Tuesday, February 3, 2009

Let it snow

Yes!!!! it's finally snowing and I don't want it to stop. We haven't had any real snow all winter and the winter is about to be over. I have been waiting patiently for the day I wake up, look at the news, and is told THERE IS NO SCHOOL. I think that it is about time for us seniors to have another break. There has been snow up north jersey, snow in futher up pennsylvaina, but no snow here, it just skips right over us. Well yesterday was groundhog day. The day the groundhog is supose to determine how much or little of winter we have left, since he ran back into his whole like a scardy cat, then that means we are capable of having six more weeks of winter. Maybe in those six weeks we will get some real snow and I can make snow mans and go sleding, which is the best part.

Monday, February 2, 2009

The mystery of Sharita Williams





The Mystery of Sharita Williams has finally been solved. Today I was notified that the person who killed Sharita has been found. In case you don't know who she is, let me inform you. Shrita is from Peensauken, she attened peensauken high school, she was the friend, well more like sisters to my best friend page. I met her once so I didn't really know her that well but every time I did hear things about her, they were never bad.

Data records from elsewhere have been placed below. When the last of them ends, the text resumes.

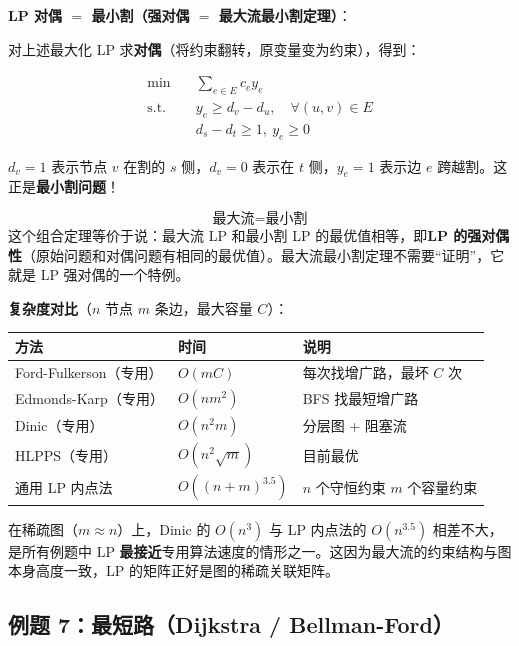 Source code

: \documentclass[12pt, a4paper]{ctexart}
\begin{document}
\begin{blackboard}
\textbf{LP 对偶 $=$ 最小割（强对偶 $=$ 最大流最小割定理）}：

对上述最大化 LP 求\textbf{对偶}（将约束翻转，原变量变为约束），得到：

\begin{align}
\min \quad & \sum_{e \in E} c_e y_e \\
\text{s.t.} \quad & y_e \geq d_v - d_u, \quad \forall (u,v) \in E \\
& d_s - d_t \geq 1,\ y_e \geq 0
\end{align}

$d_v = 1$ 表示节点 $v$ 在割的 $s$ 侧，$d_v = 0$ 表示在 $t$ 侧，$y_e = 1$ 表示边 $e$ 跨越割。这正是\textbf{最小割问题}！

\begin{keypoint}[最大流最小割 $=$ LP 强对偶]
$$\text{最大流} = \text{最小割}$$
这个组合定理等价于说：最大流 LP 和最小割 LP 的最优值相等，即\textbf{LP 的强对偶性}（原始问题和对偶问题有相同的最优值）。最大流最小割定理不需要``证明''，它就是 LP 强对偶的一个特例。
\end{keypoint}

\textbf{复杂度对比}（$n$ 节点 $m$ 条边，最大容量 $C$）：

\begin{center}
\begin{tabular}{lll}
\toprule
方法 & 时间 & 说明 \\
\midrule
Ford-Fulkerson（专用） & $O(mC)$ & 每次找增广路，最坏 $C$ 次 \\
Edmonds-Karp（专用） & $O(nm^2)$ & BFS 找最短增广路 \\
Dinic（专用） & $O(n^2 m)$ & 分层图 + 阻塞流 \\
HLPPS（专用） & $O(n^2 \sqrt{m})$ & 目前最优 \\
通用 LP 内点法 & $O((n+m)^{3.5})$ & $n$ 个守恒约束 $m$ 个容量约束 \\
\bottomrule
\end{tabular}
\end{center}

在稀疏图（$m \approx n$）上，Dinic 的 $O(n^3)$ 与 LP 内点法的 $O(n^{3.5})$ 相差不大，是所有例题中 LP \textbf{最接近}专用算法速度的情形之一。这因为最大流的约束结构与图本身高度一致，LP 的矩阵正好是图的稀疏关联矩阵。

\end{blackboard}

\subsection{例题 7：最短路（Dijkstra / Bellman-Ford）}
\end{document}
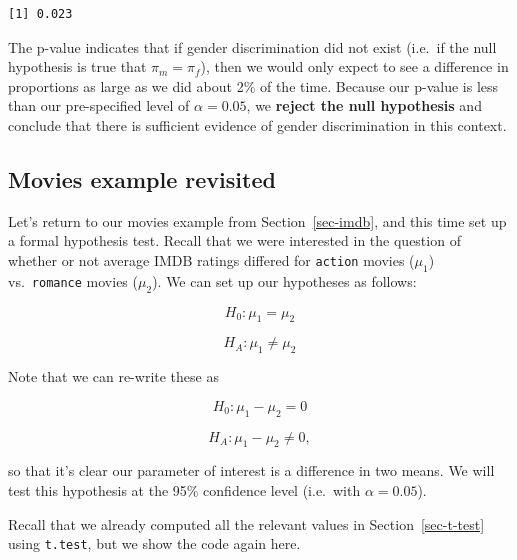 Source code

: \documentclass[
  letterpaper,
  DIV=11,
  numbers=noendperiod]{scrreprt}
\newenvironment{Shaded}{\begin{snugshade}}{\end{snugshade}}
\newcommand{\AttributeTok}[1]{\textcolor[rgb]{0.40,0.45,0.13}{#1}}
\newcommand{\FunctionTok}[1]{\textcolor[rgb]{0.28,0.35,0.67}{#1}}
\newcommand{\NormalTok}[1]{\textcolor[rgb]{0.00,0.23,0.31}{#1}}
\newcommand{\OtherTok}[1]{\textcolor[rgb]{0.00,0.23,0.31}{#1}}
\newcommand{\SpecialCharTok}[1]{\textcolor[rgb]{0.37,0.37,0.37}{#1}}
\newcommand{\StringTok}[1]{\textcolor[rgb]{0.13,0.47,0.30}{#1}}
\theoremstyle{definition}
\theoremstyle{remark}
\begin{document}
\begin{verbatim}
[1] 0.023
\end{verbatim}

The p-value indicates that if gender discrimination did not exist
(i.e.~if the null hypothesis is true that \(\pi_m = \pi_f\)), then we
would only expect to see a difference in proportions as large as we did
about 2\% of the time. Because our p-value is less than our
pre-specified level of \(\alpha = 0.05\), we \textbf{reject the null
hypothesis} and conclude that there is sufficient evidence of gender
discrimination in this context.

\hypertarget{movies-example-revisited}{%
\subsection{Movies example revisited}\label{movies-example-revisited}}

Let's return to our movies example from Section~\ref{sec-imdb}, and this
time set up a formal hypothesis test. Recall that we were interested in
the question of whether or not average IMDB ratings differed for
\texttt{action} movies (\(\mu_1\)) vs.~\texttt{romance} movies
(\(\mu_2\)). We can set up our hypotheses as follows:

\[H_0: \mu_1 = \mu_2\]

\[H_A: \mu_1 \neq \mu_2\]

Note that we can re-write these as

\[H_0: \mu_1 - \mu_2 = 0\]

\[H_A: \mu_1 - \mu_2 \neq 0,\]

so that it's clear our parameter of interest is a difference in two
means. We will test this hypothesis at the 95\% confidence level
(i.e.~with \(\alpha = 0.05\)).

Recall that we already computed all the relevant values in
Section~\ref{sec-t-test} using \texttt{t.test}, but we show the code
again here.

\begin{Shaded}
\end{Shaded}
\end{document}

Sherita was found dead Nov 16, 2003 one afternoon near 36th street bridge at the age of 16. Rumor was, was that her boyfriend killed her. Come to find out it was a guy by the name of Warren Dixon (23) who transferred to peensauken high that fall. Sherita never had one conversation with this guy but yet he was able to do such a horrible thing to this sweet innocent girl. finally this mystery has come to an end and now Sherita is able to live peacefully in heaven. R.I.P Sherita Williams.





The third chapter is through!!!


It' s finally over this chapter is through, I am kind of relieved because of all the things you put me through. In the begging it was all fun and games but that soon had to end once you put dirt on my name. I thought we loved each other equally, but I guess I was wrong. U did me dirty this whole time and I went right along. (LOL) I don't feel dumb just upset, I will learn from this experience, it was something I will never forget. I want you two to be happy together, don't let me get in the way, because on the other side I know there will be a brighter day.